= Dead Man's Statute =

A dead man's statute, also known as a dead man act or dead man's rule, is a statute designed to prevent perjury in a civil case by prohibiting a witness who is an interested party from testifying about communications or transactions with a deceased person (a "decedent") against the decedent unless there is a waiver.

This prohibition applies only against a witness who has an interest in the outcome of the case and applies only where that witness is testifying for his own interests and against the interests of the decedent. Furthermore, the restriction only exists in civil cases, never in criminal cases.

The restriction can be waived. A waiver can occur in a number of ways:
1. The decedent's representative fails to object to the testimony;
2. The decedent's own representative testifies to the communication;
3. The decedent's testimony is brought before the jury in the form of a deposition or in another form.

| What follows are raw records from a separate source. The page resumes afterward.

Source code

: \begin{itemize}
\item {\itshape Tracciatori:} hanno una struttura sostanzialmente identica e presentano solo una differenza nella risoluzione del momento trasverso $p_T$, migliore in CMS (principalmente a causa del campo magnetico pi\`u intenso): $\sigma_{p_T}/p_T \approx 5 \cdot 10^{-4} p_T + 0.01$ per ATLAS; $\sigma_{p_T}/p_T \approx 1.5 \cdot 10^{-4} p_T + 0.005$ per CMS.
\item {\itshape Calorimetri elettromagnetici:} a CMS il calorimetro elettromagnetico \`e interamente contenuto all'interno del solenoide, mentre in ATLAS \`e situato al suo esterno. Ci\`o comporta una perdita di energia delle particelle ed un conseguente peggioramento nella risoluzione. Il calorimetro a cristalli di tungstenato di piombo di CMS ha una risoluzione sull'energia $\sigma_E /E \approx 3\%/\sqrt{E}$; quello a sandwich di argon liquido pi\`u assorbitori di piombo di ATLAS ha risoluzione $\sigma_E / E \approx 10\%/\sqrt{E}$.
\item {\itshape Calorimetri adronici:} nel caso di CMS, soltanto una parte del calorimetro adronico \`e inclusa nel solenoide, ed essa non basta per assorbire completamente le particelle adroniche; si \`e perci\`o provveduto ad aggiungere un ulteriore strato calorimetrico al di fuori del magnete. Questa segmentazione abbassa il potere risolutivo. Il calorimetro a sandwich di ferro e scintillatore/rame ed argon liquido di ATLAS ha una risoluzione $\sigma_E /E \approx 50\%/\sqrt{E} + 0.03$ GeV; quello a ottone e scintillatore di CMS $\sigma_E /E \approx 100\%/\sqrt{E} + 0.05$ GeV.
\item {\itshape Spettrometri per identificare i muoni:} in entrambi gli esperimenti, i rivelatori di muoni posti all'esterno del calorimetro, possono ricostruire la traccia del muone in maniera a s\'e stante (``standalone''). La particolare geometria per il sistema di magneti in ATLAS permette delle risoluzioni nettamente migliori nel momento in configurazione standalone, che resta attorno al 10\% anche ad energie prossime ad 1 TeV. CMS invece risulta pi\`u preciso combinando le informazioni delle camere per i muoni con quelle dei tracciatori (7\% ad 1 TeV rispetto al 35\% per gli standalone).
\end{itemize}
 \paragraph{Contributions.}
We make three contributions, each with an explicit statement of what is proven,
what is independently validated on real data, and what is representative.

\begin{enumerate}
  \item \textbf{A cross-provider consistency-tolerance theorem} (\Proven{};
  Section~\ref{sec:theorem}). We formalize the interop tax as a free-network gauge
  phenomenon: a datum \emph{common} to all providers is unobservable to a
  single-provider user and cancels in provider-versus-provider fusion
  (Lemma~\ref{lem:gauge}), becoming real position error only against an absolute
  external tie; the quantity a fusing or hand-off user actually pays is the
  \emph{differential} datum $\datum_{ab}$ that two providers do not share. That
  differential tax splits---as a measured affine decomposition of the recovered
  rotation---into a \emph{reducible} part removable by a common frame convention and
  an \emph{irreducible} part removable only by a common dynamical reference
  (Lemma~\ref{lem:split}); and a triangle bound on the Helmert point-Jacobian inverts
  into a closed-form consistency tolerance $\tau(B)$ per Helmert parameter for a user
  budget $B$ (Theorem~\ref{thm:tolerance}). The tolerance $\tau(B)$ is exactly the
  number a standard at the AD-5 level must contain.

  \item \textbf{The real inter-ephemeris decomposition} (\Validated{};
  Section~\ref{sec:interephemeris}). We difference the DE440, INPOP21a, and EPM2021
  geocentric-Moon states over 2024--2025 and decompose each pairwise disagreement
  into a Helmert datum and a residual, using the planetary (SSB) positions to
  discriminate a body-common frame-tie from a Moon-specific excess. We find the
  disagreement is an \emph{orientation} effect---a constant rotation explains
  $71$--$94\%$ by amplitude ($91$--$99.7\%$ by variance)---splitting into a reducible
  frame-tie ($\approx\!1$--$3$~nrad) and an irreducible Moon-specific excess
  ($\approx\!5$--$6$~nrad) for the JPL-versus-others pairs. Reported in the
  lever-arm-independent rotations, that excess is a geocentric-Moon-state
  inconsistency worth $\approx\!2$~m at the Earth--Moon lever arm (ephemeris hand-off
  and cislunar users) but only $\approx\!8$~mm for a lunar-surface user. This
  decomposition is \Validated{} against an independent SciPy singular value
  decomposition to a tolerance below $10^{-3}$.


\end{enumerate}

With respect to U.S. federal courts, Rule 601 of the Federal Rules of Evidence defers to state law the determination of whether a witness is competent to testify.

About half of the U.S. States have enacted a dead man statute, more commonly referred to as the "dead man's rule." Some states have enacted compromise variations to the rule. For example, in Virginia, an interested witness may testify only as to the statements of the deceased if this testimony is corroborated by a disinterested witness. In other states, such as Illinois, the rule has been expanded to prevent an interested party from testifying about communications with a minor or a legally incompetent person.

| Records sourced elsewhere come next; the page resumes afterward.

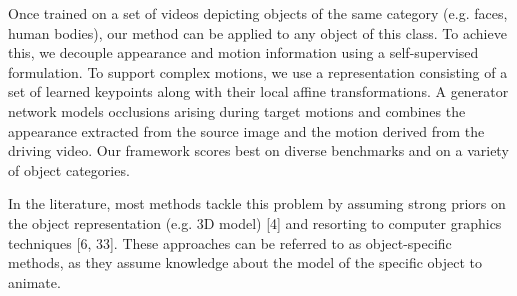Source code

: \documentclass[english,12pt]{article}
\begin{document}
Once trained on a set of videos
depicting objects of the same category (e.g. faces, human bodies), our method can be applied to any
object of this class. To achieve this, we decouple appearance and motion information using a self-supervised
formulation. To support complex motions, we use a representation consisting of a set of learned keypoints
along with their local affine transformations. A generator network models occlusions arising during target
motions and combines the appearance extracted from the source image and the motion derived from the driving
video. Our framework scores best on diverse benchmarks and on a variety of object categories.

In the literature, most methods tackle this problem by assuming strong priors on the object representation
(e.g. 3D model) [4] and resorting to computer graphics techniques [6, 33]. These approaches can be referred
to as object-specific methods, as they assume knowledge about the model of the specific object to animate.
\end{document}
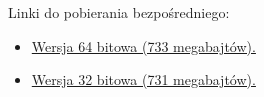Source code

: Linki do pobierania bezpośredniego:
\begin{itemize}
\item \href{http://www.ubuntu.com/start-download?distro=desktop&bits=64&release=lts}{Wersja 64 bitowa (733 megabajtów).}
\item \href{http://www.ubuntu.com/start-download?distro=desktop&bits=32&release=lts}{Wersja 32 bitowa (731 megabajtów).}
\end{itemize}
\clearpage
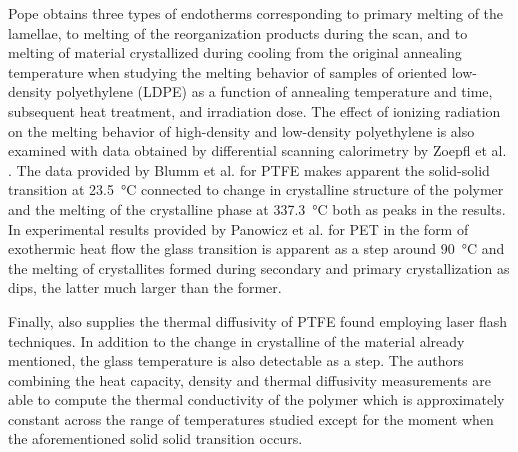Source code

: Pope \citep{popeCharacterizationOrientedLowdensity1976} obtains three types of endotherms corresponding to primary melting of the lamellae, to melting of the reorganization products during the scan, and to melting of material crystallized during cooling from the original annealing temperature when studying the melting behavior of samples of oriented low-density polyethylene (LDPE) as a function of annealing temperature and time, subsequent heat treatment, and irradiation dose.
The effect of ionizing radiation on the melting behavior of high-density and low-density
polyethylene is also examined with data obtained by differential scanning calorimetry by Zoepfl et al. \citep{zoepflDifferentialScanningCalorimetry1984}.
The data provided by Blumm et al. \citep{blummCharacterizationPTFEUsing2010} for PTFE makes apparent the solid-solid transition at \SI{23.5}{\celsius} connected to change in crystalline structure of the polymer and the melting of the crystalline phase at \SI{337.3}{\celsius} both as peaks in the results.
In experimental results provided by Panowicz et al. \citep{panowiczPropertiesPolyethyleneTerephthalate2021} for PET in the form of exothermic heat flow the glass transition is apparent as a step around \SI{90}{\celsius} and the melting of crystallites formed during secondary and primary crystallization as dips, the latter much larger than the former.

Finally, \cite{blummCharacterizationPTFEUsing2010} also supplies the thermal diffusivity of PTFE found employing laser flash techniques.
In addition to the change in crystalline of the material already mentioned, the glass temperature is also detectable as a step.
The authors combining the heat capacity, density and thermal diffusivity measurements are able to compute the thermal conductivity of the polymer which is approximately constant across the range of temperatures studied except for the moment when the aforementioned solid solid transition occurs.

The Texas dead man's rule, found at Texas Rules of Evidence, 601(b) reads: (b) "Dead Man Rule" in Civil Actions. In civil actions by or against executors, administrators, or guardians, in which judgment may be rendered for or against them as such, neither party shall be allowed to testify against the others as to any oral statement by the testator, intestate or ward, unless that testimony to the oral statement is corroborated or unless the witness is called at the trial to testify thereto by the opposite party; and, the provisions of this article shall extend to and include all actions by or against the heirs or legal representatives of a decedent based in whole or in part on such oral statement. Except for the foregoing, a witness is not precluded from giving evidence of or concerning any transaction with, any conversations with, any admissions of, or statement by, a deceased or insane party or person merely because the witness is a party to the action or a person interested in the event thereof. The trial court shall, in a proper case, where this rule prohibits an interested party or witness from testifying, instruct the jury that such person is not permitted by the law to give evidence relating to any oral statement by the deceased or ward unless the oral statement is corroborated or unless the party or witness is called at the trial by the opposite party.